» **Description of the task**: Would you retype the listing word for word, skipping its pictures?

» **Data supplied**:

- - - -

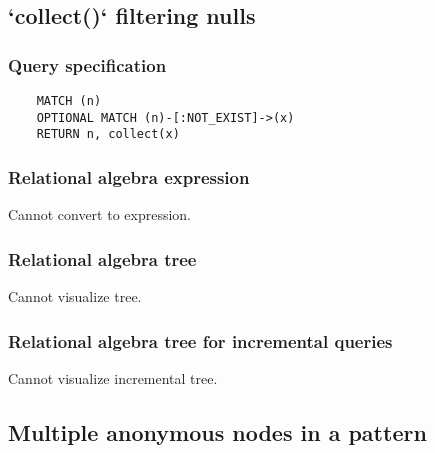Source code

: 	\subsection{`collect()` filtering nulls}

	\subsubsection*{Query specification}

	\begin{lstlisting}
	MATCH (n)
	OPTIONAL MATCH (n)-[:NOT_EXIST]->(x)
	RETURN n, collect(x)
	\end{lstlisting}


	\subsubsection*{Relational algebra expression}

	Cannot convert to expression.

	\subsubsection*{Relational algebra tree}

	Cannot visualize tree.

	\subsubsection*{Relational algebra tree for incremental queries}

	Cannot visualize incremental tree.
	\subsection{Multiple anonymous nodes in a pattern}

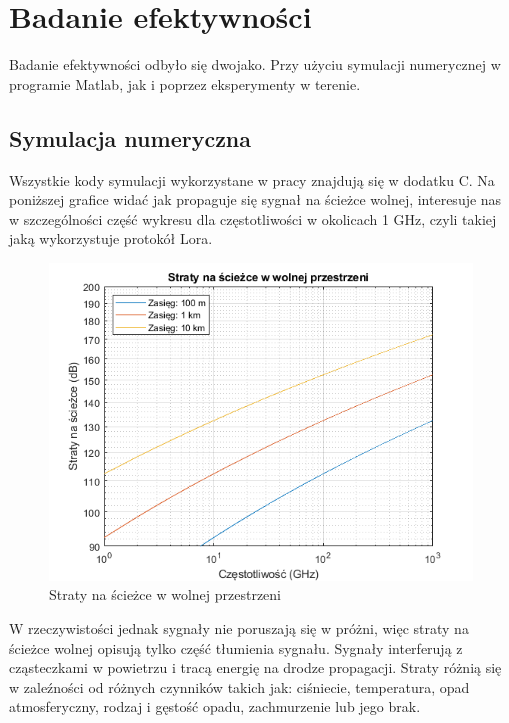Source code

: \chapter{Badanie efektywności}
Badanie efektywności odbyło się dwojako. Przy użyciu symulacji numerycznej w programie Matlab, jak i poprzez eksperymenty w terenie.
\section{Symulacja numeryczna}
Wszystkie kody symulacji wykorzystane w pracy znajdują się w dodatku C.
Na poniższej grafice widać jak propaguje się sygnał na ścieżce wolnej, interesuje nas w szczególności część wykresu dla częstotliwości w okolicach 1 GHz, czyli takiej jaką wykorzystuje protokół Lora.
\begin{figure}[h]
	\label{fig1}
	\includegraphics*{./grafika/num_sim1_straty_na_sciezce.png}
	\caption{Straty na ścieżce w wolnej przestrzeni}
\end{figure}


W rzeczywistości jednak sygnały nie poruszają się w próżni, więc straty na ścieżce wolnej opisują tylko część tłumienia sygnału.
Sygnały interferują z cząsteczkami w powietrzu i tracą energię na drodze propagacji. Straty różnią się w zaleźności od różnych czynników takich jak: ciśniecie, temperatura, opad atmosferyczny, rodzaj i gęstość opadu, zachmurzenie lub jego brak.

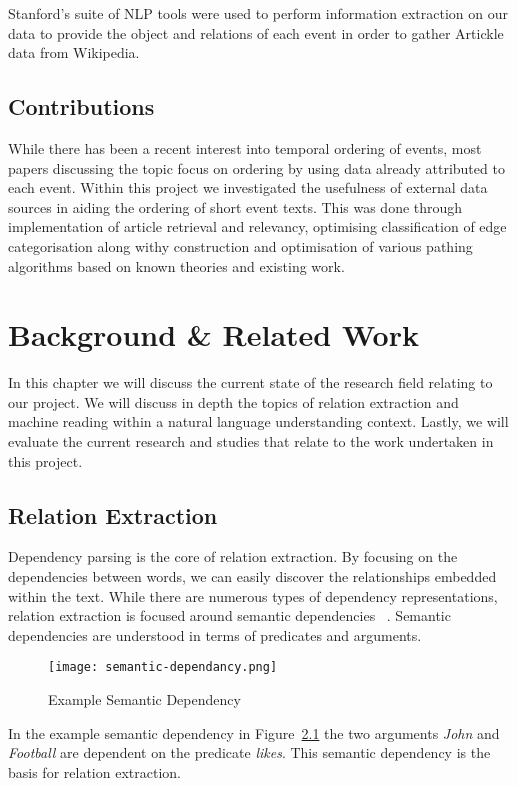 \documentclass[bsc,frontabs,twoside,singlespacing,parskip,deptreport]{infthesis}     %
\begin{document}
Stanford's suite of NLP tools were used to perform information extraction on our data to provide the
object and relations of each event in order to gather Artickle data from Wikipedia.
\section{Contributions}
While there has been a recent interest into temporal ordering of events, most papers discussing the topic focus on
ordering by using data already attributed to each event. Within this project we investigated the usefulness of
external data sources in aiding the ordering of short event texts. This was done through implementation
of article retrieval and relevancy, optimising classification of edge categorisation along withy construction and optimisation
of various pathing algorithms based on known theories and existing work. 
\chapter{Background \& Related Work}
In this chapter we will discuss the current state of the research field relating to our project.
We will discuss in depth the topics of relation extraction and machine reading within a natural language understanding
context. Lastly, we will evaluate the current research and studies that relate to the work undertaken in this project.

\section{Relation Extraction}\label{sec:IE-bg}
Dependency parsing is the core of relation extraction.
By focusing on the dependencies between words, we can easily discover the relationships embedded within the text.
While there are numerous types of dependency representations, relation extraction is focused around semantic dependencies ~\cite{mcclosky2011event}.
Semantic dependencies are understood in terms of predicates and arguments.
\begin{figure}[H]
  \centering
  \texttt{[image: semantic-dependancy.png]}
  \caption{Example Semantic Dependency}
  \label{fig:semantic-dependancy}
\end{figure}

In the example semantic dependency in Figure~\ref{fig:semantic-dependancy} the two arguments \textit{John} and \textit{Football} are dependent
on the predicate \textit{likes}. This semantic dependency is the basis for relation extraction.
\end{document}

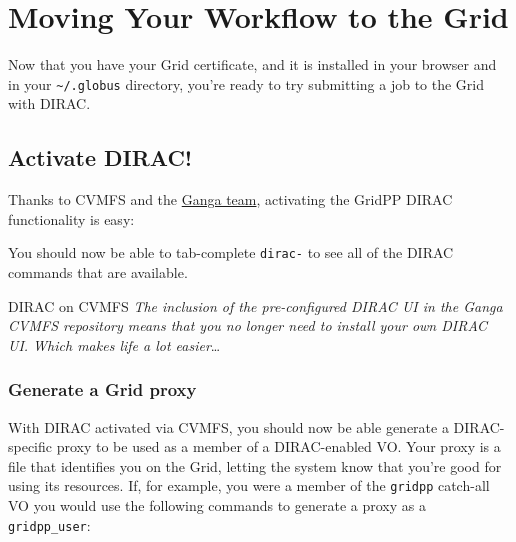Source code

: \section{Moving Your Workflow to the Grid}
\label{sec:gridrunning}
Now that you have your Grid certificate, and it is installed in your
browser and in your \texttt{\textasciitilde{}/.globus} directory, you're
ready to try submitting a job to the Grid with DIRAC.

\subsection{Activate DIRAC!}
\label{activate-dirac}
Thanks to CVMFS and the \href{https://github.com/ganga-devs/}{Ganga
team}, activating the GridPP DIRAC functionality is easy:

\begin{Shaded}
\begin{Highlighting}[]
\NormalTok{$ } 
\end{Highlighting}
\end{Shaded}

You should now be able to tab-complete \texttt{dirac-} to see all of the
DIRAC commands that are available.

\begin{infobox}{DIRAC on CVMFS}
\emph{The inclusion of the pre-configured DIRAC UI in the Ganga CVMFS
repository means that you no longer need to install your own DIRAC UI.
Which makes life a lot easier}\ldots{}
\end{infobox}

\subsubsection{Generate a Grid proxy}
\label{generate-a-grid-proxy}
With DIRAC activated via CVMFS, you should now be able generate a
DIRAC-specific proxy to be used as a member of a DIRAC-enabled VO. Your
proxy is a file that identifies you on the Grid, letting the system know
that you're good for using its resources. If, for example, you were a
member of the \texttt{gridpp} catch-all VO you would use the following
commands to generate a proxy as a \texttt{gridpp\_user}:


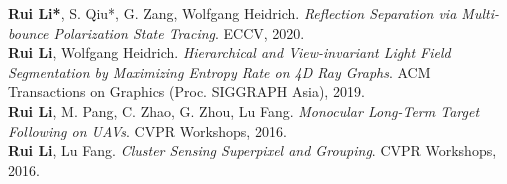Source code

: 


\textbf{Rui Li*}, S. Qiu*, G. Zang, Wolfgang Heidrich. \textit{Reflection Separation via Multi-bounce Polarization State Tracing}. ECCV, 2020. \\
\textbf{Rui Li}, Wolfgang Heidrich. \textit{Hierarchical and View-invariant Light Field Segmentation by Maximizing Entropy Rate on 4D Ray Graphs}.
ACM Transactions on Graphics (Proc. SIGGRAPH Asia), 2019. \\
\textbf{Rui Li}, M. Pang, C. Zhao, G. Zhou, Lu Fang. \textit{Monocular Long-Term Target Following on UAVs}. CVPR Workshops, 2016. \\
\textbf{Rui Li}, Lu Fang. \textit{Cluster Sensing Superpixel and Grouping}. CVPR Workshops, 2016. \\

- - - -

» **Exercise solution**:
Source code

: 	\subsection{`collect()` filtering nulls}

	\subsubsection*{Query specification}

	\begin{lstlisting}
	MATCH (n)
	OPTIONAL MATCH (n)-[:NOT_EXIST]->(x)
	RETURN n, collect(x)
	\end{lstlisting}


	\subsubsection*{Relational algebra expression}

	Cannot convert to expression.

	\subsubsection*{Relational algebra tree}

	Cannot visualize tree.

	\subsubsection*{Relational algebra tree for incremental queries}

	Cannot visualize incremental tree.
	\subsection{Multiple anonymous nodes in a pattern}

Source code

: \chapter{Badanie efektywności}
Badanie efektywności odbyło się dwojako. Przy użyciu symulacji numerycznej w programie Matlab, jak i poprzez eksperymenty w terenie.
\section{Symulacja numeryczna}
Wszystkie kody symulacji wykorzystane w pracy znajdują się w dodatku C.
Na poniższej grafice widać jak propaguje się sygnał na ścieżce wolnej, interesuje nas w szczególności część wykresu dla częstotliwości w okolicach 1 GHz, czyli takiej jaką wykorzystuje protokół Lora.
\begin{figure}[h]
	\label{fig1}
	\includegraphics*{./grafika/num_sim1_straty_na_sciezce.png}
	\caption{Straty na ścieżce w wolnej przestrzeni}
\end{figure}


W rzeczywistości jednak sygnały nie poruszają się w próżni, więc straty na ścieżce wolnej opisują tylko część tłumienia sygnału.
Sygnały interferują z cząsteczkami w powietrzu i tracą energię na drodze propagacji. Straty różnią się w zaleźności od różnych czynników takich jak: ciśniecie, temperatura, opad atmosferyczny, rodzaj i gęstość opadu, zachmurzenie lub jego brak.

 \documentclass[bsc,frontabs,twoside,singlespacing,parskip,deptreport]{infthesis}     %
\begin{document}
Stanford's suite of NLP tools were used to perform information extraction on our data to provide the
object and relations of each event in order to gather Artickle data from Wikipedia.
\section{Contributions}
While there has been a recent interest into temporal ordering of events, most papers discussing the topic focus on
ordering by using data already attributed to each event. Within this project we investigated the usefulness of
external data sources in aiding the ordering of short event texts. This was done through implementation
of article retrieval and relevancy, optimising classification of edge categorisation along withy construction and optimisation
of various pathing algorithms based on known theories and existing work. 
\chapter{Background \& Related Work}
In this chapter we will discuss the current state of the research field relating to our project.
We will discuss in depth the topics of relation extraction and machine reading within a natural language understanding
context. Lastly, we will evaluate the current research and studies that relate to the work undertaken in this project.

\section{Relation Extraction}\label{sec:IE-bg}
Dependency parsing is the core of relation extraction.
By focusing on the dependencies between words, we can easily discover the relationships embedded within the text.
While there are numerous types of dependency representations, relation extraction is focused around semantic dependencies ~\cite{mcclosky2011event}.
Semantic dependencies are understood in terms of predicates and arguments.
\begin{figure}[H]
  \centering
  \texttt{[image: semantic-dependancy.png]}
  \caption{Example Semantic Dependency}
  \label{fig:semantic-dependancy}
\end{figure}

In the example semantic dependency in Figure~\ref{fig:semantic-dependancy} the two arguments \textit{John} and \textit{Football} are dependent
on the predicate \textit{likes}. This semantic dependency is the basis for relation extraction.
\end{document}

Source code

: \section{Moving Your Workflow to the Grid}
\label{sec:gridrunning}
Now that you have your Grid certificate, and it is installed in your
browser and in your \texttt{\textasciitilde{}/.globus} directory, you're
ready to try submitting a job to the Grid with DIRAC.

\subsection{Activate DIRAC!}
\label{activate-dirac}
Thanks to CVMFS and the \href{https://github.com/ganga-devs/}{Ganga
team}, activating the GridPP DIRAC functionality is easy:

\begin{Shaded}
\begin{Highlighting}[]
\NormalTok{$ } 
\end{Highlighting}
\end{Shaded}

You should now be able to tab-complete \texttt{dirac-} to see all of the
DIRAC commands that are available.

\begin{infobox}{DIRAC on CVMFS}
\emph{The inclusion of the pre-configured DIRAC UI in the Ganga CVMFS
repository means that you no longer need to install your own DIRAC UI.
Which makes life a lot easier}\ldots{}
\end{infobox}

\subsubsection{Generate a Grid proxy}
\label{generate-a-grid-proxy}
With DIRAC activated via CVMFS, you should now be able generate a
DIRAC-specific proxy to be used as a member of a DIRAC-enabled VO. Your
proxy is a file that identifies you on the Grid, letting the system know
that you're good for using its resources. If, for example, you were a
member of the \texttt{gridpp} catch-all VO you would use the following
commands to generate a proxy as a \texttt{gridpp\_user}:


Source code

: 


\textbf{Rui Li*}, S. Qiu*, G. Zang, Wolfgang Heidrich. \textit{Reflection Separation via Multi-bounce Polarization State Tracing}. ECCV, 2020. \\
\textbf{Rui Li}, Wolfgang Heidrich. \textit{Hierarchical and View-invariant Light Field Segmentation by Maximizing Entropy Rate on 4D Ray Graphs}.
ACM Transactions on Graphics (Proc. SIGGRAPH Asia), 2019. \\
\textbf{Rui Li}, M. Pang, C. Zhao, G. Zhou, Lu Fang. \textit{Monocular Long-Term Target Following on UAVs}. CVPR Workshops, 2016. \\
\textbf{Rui Li}, Lu Fang. \textit{Cluster Sensing Superpixel and Grouping}. CVPR Workshops, 2016. \\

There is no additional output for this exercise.